• [Instructions for the task]: This exercise requires every record to be repeated exactly.

• [Data in this exercise]:

****

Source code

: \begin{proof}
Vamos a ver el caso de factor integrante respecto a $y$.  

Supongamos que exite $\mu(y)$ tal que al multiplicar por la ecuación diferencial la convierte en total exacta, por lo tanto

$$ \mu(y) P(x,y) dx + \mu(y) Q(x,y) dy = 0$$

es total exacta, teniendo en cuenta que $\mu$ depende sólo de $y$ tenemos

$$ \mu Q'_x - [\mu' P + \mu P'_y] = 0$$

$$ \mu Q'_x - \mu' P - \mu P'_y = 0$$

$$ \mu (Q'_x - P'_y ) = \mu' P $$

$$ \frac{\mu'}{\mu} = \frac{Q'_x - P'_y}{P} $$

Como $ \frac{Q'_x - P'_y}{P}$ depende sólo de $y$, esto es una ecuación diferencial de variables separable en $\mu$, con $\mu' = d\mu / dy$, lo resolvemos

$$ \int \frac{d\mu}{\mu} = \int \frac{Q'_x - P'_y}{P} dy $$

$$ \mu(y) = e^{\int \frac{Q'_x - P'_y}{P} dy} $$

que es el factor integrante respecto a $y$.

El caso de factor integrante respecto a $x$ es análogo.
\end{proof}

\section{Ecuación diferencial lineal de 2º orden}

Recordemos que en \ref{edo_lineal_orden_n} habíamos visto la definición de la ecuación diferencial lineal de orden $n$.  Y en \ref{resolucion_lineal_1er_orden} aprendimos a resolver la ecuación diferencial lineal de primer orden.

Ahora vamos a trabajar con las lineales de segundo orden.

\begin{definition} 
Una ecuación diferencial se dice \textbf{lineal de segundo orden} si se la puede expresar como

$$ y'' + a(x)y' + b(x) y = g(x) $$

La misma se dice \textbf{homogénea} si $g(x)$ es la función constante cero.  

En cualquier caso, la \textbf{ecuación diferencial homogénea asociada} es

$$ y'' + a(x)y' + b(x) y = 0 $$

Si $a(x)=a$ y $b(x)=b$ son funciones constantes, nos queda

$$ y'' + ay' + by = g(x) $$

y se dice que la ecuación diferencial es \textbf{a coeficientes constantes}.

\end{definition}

****

• [Your solution]:
Source code

: \begin{proof}
Vamos a ver el caso de factor integrante respecto a $y$.  

Supongamos que exite $\mu(y)$ tal que al multiplicar por la ecuación diferencial la convierte en total exacta, por lo tanto

$$ \mu(y) P(x,y) dx + \mu(y) Q(x,y) dy = 0$$

es total exacta, teniendo en cuenta que $\mu$ depende sólo de $y$ tenemos

$$ \mu Q'_x - [\mu' P + \mu P'_y] = 0$$

$$ \mu Q'_x - \mu' P - \mu P'_y = 0$$

$$ \mu (Q'_x - P'_y ) = \mu' P $$

$$ \frac{\mu'}{\mu} = \frac{Q'_x - P'_y}{P} $$

Como $ \frac{Q'_x - P'_y}{P}$ depende sólo de $y$, esto es una ecuación diferencial de variables separable en $\mu$, con $\mu' = d\mu / dy$, lo resolvemos

$$ \int \frac{d\mu}{\mu} = \int \frac{Q'_x - P'_y}{P} dy $$

$$ \mu(y) = e^{\int \frac{Q'_x - P'_y}{P} dy} $$

que es el factor integrante respecto a $y$.

El caso de factor integrante respecto a $x$ es análogo.
\end{proof}

\section{Ecuación diferencial lineal de 2º orden}

Recordemos que en \ref{edo_lineal_orden_n} habíamos visto la definición de la ecuación diferencial lineal de orden $n$.  Y en \ref{resolucion_lineal_1er_orden} aprendimos a resolver la ecuación diferencial lineal de primer orden.

Ahora vamos a trabajar con las lineales de segundo orden.

\begin{definition} 
Una ecuación diferencial se dice \textbf{lineal de segundo orden} si se la puede expresar como

$$ y'' + a(x)y' + b(x) y = g(x) $$

La misma se dice \textbf{homogénea} si $g(x)$ es la función constante cero.  

En cualquier caso, la \textbf{ecuación diferencial homogénea asociada} es

$$ y'' + a(x)y' + b(x) y = 0 $$

Si $a(x)=a$ y $b(x)=b$ son funciones constantes, nos queda

$$ y'' + ay' + by = g(x) $$

y se dice que la ecuación diferencial es \textbf{a coeficientes constantes}.

\end{definition}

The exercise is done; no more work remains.